» Required work
From the line below that contains "- 《PostgreSQL 17 preview - Add support" to the line that contains "- 《PostgreSQL 17 preview - 内置支持login", repeat every line exactly, both ends included, and nothing else.

» Entries supplied
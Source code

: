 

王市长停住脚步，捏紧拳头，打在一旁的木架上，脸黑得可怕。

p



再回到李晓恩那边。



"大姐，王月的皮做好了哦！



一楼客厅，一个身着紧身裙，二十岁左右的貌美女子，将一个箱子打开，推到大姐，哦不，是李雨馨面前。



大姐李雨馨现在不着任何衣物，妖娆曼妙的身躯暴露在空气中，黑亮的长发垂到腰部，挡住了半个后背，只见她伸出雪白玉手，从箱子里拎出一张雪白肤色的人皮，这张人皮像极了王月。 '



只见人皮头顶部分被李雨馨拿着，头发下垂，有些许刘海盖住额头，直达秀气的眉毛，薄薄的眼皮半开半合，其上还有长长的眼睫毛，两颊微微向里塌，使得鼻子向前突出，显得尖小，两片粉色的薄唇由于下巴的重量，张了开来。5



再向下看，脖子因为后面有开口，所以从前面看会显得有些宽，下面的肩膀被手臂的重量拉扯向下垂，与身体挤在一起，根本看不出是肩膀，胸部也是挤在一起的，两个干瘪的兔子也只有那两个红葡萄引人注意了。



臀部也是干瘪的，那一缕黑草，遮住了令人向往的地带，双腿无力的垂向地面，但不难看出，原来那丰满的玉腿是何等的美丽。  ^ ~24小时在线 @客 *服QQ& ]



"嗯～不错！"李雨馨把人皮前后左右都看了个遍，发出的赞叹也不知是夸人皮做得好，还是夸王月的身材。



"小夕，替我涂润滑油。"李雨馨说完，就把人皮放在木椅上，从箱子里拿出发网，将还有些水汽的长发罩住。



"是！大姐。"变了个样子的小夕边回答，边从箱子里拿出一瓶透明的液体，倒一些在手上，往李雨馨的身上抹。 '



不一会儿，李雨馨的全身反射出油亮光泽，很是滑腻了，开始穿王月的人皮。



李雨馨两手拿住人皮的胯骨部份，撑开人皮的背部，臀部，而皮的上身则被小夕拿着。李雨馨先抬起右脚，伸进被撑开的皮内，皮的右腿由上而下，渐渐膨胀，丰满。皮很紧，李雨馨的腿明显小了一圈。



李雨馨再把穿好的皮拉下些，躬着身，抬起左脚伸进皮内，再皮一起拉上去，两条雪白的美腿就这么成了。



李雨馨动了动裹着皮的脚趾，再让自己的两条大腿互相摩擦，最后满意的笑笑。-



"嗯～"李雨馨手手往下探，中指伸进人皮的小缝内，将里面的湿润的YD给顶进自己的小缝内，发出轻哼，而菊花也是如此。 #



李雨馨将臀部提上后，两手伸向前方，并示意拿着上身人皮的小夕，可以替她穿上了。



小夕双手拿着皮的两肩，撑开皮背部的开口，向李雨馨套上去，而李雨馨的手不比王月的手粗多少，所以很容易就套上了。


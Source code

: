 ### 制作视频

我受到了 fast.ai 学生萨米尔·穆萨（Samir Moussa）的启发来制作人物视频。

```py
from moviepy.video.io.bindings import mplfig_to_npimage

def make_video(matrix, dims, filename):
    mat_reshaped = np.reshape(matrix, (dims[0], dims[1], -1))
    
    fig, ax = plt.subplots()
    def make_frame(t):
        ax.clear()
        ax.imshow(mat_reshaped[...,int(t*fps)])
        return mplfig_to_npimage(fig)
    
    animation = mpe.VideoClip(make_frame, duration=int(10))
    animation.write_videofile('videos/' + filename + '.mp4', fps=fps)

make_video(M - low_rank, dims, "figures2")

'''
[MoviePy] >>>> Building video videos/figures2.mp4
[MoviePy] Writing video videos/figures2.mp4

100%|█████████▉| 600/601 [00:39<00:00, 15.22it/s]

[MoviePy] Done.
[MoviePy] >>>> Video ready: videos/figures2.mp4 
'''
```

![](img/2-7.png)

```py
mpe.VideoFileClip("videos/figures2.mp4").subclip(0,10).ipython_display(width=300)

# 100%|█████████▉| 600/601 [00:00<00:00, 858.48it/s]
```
* * *
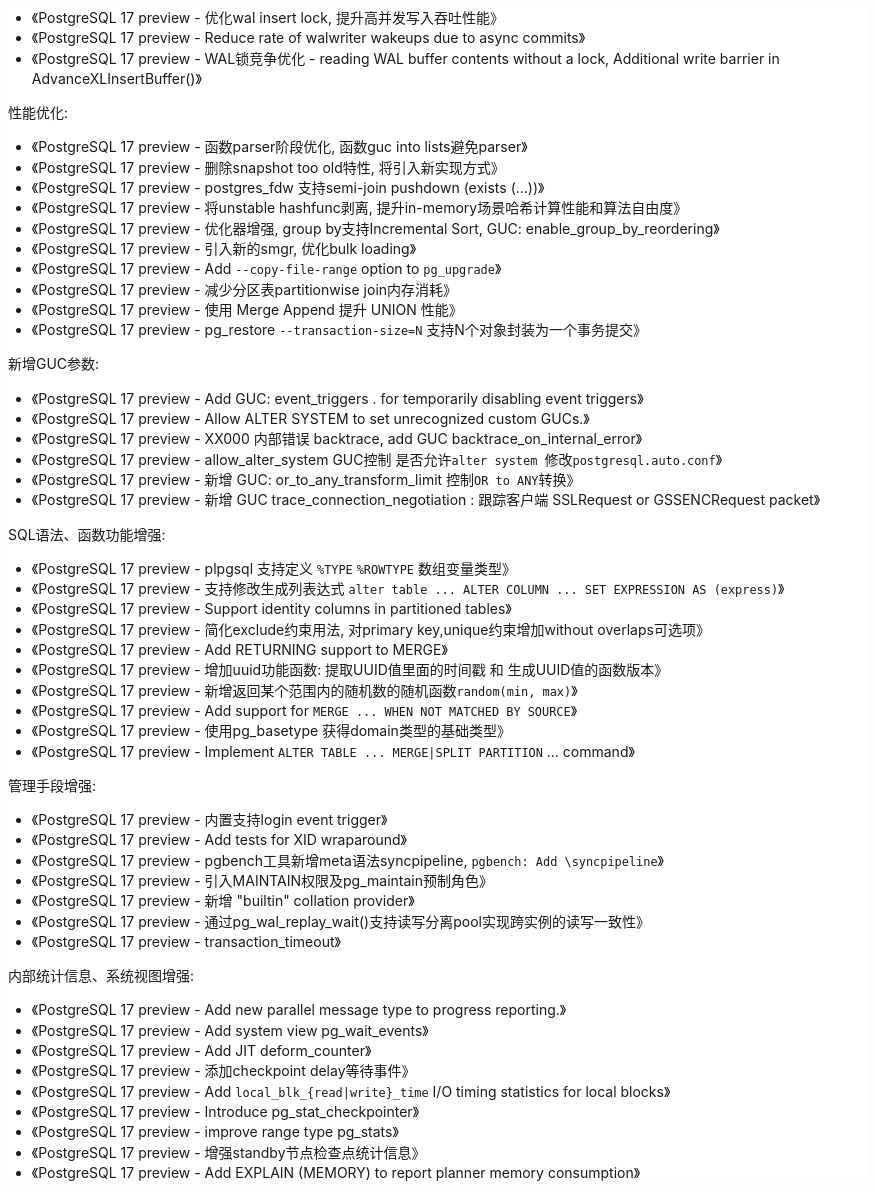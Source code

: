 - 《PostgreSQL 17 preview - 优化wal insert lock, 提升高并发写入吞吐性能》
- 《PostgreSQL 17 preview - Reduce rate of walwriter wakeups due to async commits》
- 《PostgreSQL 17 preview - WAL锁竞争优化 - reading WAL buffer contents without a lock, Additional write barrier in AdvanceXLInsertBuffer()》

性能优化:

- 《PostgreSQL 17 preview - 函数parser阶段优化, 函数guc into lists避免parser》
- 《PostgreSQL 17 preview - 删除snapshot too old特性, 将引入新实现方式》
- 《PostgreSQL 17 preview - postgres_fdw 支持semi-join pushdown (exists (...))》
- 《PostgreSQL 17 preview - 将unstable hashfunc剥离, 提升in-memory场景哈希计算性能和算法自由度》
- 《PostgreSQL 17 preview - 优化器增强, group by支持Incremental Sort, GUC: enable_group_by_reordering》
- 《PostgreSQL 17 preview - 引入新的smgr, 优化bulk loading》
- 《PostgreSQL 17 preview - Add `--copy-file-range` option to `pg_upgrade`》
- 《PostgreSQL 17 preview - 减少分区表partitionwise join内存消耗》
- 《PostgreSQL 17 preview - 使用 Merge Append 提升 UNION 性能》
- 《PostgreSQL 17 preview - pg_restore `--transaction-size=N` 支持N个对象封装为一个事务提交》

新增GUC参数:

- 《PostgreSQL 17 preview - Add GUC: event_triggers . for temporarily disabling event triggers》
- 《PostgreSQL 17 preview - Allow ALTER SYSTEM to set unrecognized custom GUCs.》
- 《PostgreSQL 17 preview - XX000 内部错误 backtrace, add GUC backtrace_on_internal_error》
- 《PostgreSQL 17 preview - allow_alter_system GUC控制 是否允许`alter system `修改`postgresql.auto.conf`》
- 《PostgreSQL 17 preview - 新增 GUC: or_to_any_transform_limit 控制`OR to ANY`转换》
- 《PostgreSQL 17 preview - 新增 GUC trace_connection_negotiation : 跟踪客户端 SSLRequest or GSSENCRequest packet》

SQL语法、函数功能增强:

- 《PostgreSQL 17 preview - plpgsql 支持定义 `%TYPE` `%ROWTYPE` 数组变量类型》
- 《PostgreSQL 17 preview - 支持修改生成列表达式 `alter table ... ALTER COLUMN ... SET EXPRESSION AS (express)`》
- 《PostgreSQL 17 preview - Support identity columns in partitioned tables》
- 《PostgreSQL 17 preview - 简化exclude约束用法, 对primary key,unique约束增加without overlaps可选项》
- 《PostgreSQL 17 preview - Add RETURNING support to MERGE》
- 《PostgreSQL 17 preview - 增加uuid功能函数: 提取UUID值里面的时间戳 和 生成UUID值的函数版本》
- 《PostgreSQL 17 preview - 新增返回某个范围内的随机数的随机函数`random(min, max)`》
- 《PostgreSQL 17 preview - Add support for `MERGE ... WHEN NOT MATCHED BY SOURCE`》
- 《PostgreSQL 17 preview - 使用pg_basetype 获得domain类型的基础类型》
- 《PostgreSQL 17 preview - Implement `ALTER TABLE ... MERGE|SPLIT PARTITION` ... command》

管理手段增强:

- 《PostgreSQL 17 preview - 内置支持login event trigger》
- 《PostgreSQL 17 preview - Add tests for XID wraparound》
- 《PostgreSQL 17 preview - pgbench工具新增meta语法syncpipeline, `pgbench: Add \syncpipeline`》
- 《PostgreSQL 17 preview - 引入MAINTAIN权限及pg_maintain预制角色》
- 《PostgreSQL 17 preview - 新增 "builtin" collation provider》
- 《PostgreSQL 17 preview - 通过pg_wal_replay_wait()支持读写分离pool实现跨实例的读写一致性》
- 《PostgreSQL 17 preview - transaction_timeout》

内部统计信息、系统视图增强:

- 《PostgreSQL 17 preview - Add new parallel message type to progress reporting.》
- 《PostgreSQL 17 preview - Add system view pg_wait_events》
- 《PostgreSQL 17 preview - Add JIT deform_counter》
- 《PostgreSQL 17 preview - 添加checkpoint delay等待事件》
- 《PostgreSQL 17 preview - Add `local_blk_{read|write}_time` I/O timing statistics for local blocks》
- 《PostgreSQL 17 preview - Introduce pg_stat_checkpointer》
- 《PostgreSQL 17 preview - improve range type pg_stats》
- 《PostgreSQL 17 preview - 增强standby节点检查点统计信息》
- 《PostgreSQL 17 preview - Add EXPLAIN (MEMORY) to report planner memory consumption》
...
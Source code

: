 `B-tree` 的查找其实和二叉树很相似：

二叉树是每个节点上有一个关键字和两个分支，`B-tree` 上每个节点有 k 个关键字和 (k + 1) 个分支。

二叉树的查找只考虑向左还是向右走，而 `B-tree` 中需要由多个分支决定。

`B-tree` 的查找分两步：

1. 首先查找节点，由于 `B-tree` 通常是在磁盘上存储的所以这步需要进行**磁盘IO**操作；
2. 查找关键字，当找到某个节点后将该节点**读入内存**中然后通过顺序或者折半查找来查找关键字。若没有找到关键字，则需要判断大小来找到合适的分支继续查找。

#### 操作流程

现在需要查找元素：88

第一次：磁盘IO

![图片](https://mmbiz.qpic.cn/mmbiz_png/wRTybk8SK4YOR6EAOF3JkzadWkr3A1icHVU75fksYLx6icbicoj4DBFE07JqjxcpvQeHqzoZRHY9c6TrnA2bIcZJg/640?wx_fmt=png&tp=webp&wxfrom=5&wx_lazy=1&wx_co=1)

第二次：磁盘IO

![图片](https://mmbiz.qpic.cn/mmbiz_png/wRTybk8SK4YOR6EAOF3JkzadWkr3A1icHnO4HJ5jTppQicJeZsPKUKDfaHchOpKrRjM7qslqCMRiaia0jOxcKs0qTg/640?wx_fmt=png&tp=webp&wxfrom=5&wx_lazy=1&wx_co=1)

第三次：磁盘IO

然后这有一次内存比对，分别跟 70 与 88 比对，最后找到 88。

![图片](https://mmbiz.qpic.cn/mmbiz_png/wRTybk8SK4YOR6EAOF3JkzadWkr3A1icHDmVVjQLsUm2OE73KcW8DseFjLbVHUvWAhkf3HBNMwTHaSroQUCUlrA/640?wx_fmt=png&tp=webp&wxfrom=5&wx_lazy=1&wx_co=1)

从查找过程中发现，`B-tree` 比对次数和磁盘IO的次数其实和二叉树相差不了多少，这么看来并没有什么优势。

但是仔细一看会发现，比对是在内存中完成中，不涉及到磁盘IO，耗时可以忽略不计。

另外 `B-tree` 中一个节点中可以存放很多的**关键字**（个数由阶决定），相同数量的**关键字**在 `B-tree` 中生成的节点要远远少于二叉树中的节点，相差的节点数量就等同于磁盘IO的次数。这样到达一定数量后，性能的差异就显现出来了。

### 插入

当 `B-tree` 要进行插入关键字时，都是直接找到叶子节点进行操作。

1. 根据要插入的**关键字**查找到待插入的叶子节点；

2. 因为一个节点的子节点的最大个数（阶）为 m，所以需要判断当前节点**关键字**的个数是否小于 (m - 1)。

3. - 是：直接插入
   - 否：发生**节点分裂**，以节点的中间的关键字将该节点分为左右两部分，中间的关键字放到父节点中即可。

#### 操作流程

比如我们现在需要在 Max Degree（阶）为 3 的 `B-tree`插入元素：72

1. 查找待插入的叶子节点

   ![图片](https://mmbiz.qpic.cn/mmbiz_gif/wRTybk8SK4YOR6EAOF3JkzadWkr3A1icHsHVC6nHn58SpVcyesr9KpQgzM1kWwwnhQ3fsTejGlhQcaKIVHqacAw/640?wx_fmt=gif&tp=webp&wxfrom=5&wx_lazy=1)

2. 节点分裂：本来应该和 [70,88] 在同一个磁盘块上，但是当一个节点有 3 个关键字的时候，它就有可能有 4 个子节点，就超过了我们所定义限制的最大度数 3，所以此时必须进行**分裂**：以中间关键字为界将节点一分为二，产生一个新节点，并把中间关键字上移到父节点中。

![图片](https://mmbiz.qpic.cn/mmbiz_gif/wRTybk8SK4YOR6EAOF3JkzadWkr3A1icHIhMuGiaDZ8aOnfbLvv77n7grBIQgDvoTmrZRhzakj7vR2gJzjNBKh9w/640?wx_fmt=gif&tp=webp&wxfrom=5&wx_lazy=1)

» Written response
- 《PostgreSQL 17 preview - Add support for `MERGE ... WHEN NOT MATCHED BY SOURCE`》
- 《PostgreSQL 17 preview - 使用pg_basetype 获得domain类型的基础类型》
- 《PostgreSQL 17 preview - Implement `ALTER TABLE ... MERGE|SPLIT PARTITION` ... command》

管理手段增强:

- 《PostgreSQL 17 preview - 内置支持login event trigger》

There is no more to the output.